Collected data:
Content starts

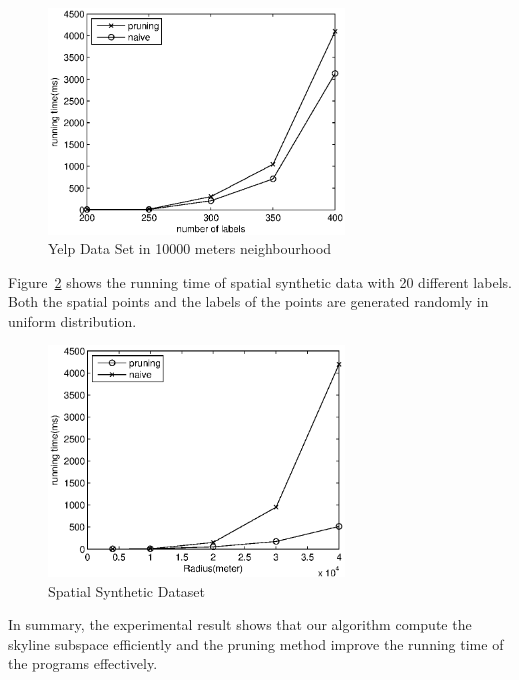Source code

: \begin{figure}[h]
    \centering
      \includegraphics[width=0.7\textwidth]{figs/Yelp10Kmeters}
    \caption{Yelp Data Set in 10000 meters neighbourhood}
    \label{fig:exp:yelp10k}
\end{figure}

Figure~\ref{fig:exp:spatial} shows the running time of spatial synthetic data with 20 different labels. Both the spatial points and the labels of the points are generated randomly in uniform distribution.

\begin{figure}[h]
    \centering
        \includegraphics[width=0.7\textwidth]{figs/Spatial}
    \caption{Spatial Synthetic Dataset}
    \label{fig:exp:spatial}
\end{figure}

In summary, the experimental result shows that our algorithm compute the skyline subspace efficiently and the pruning method improve the running time of the programs effectively.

Content ends

PROBLEM REQUIREMENTS:
Reproduce all of the data exactly, omitting each picture it holds.

ANSWER SECTION:
Source code

: \begin{figure}[h]
    \centering
      \includegraphics[width=0.7\textwidth]{figs/Yelp10Kmeters}
    \caption{Yelp Data Set in 10000 meters neighbourhood}
    \label{fig:exp:yelp10k}
\end{figure}

Figure~\ref{fig:exp:spatial} shows the running time of spatial synthetic data with 20 different labels. Both the spatial points and the labels of the points are generated randomly in uniform distribution.

\begin{figure}[h]
    \centering
        \includegraphics[width=0.7\textwidth]{figs/Spatial}
    \caption{Spatial Synthetic Dataset}
    \label{fig:exp:spatial}
\end{figure}

In summary, the experimental result shows that our algorithm compute the skyline subspace efficiently and the pruning method improve the running time of the programs effectively.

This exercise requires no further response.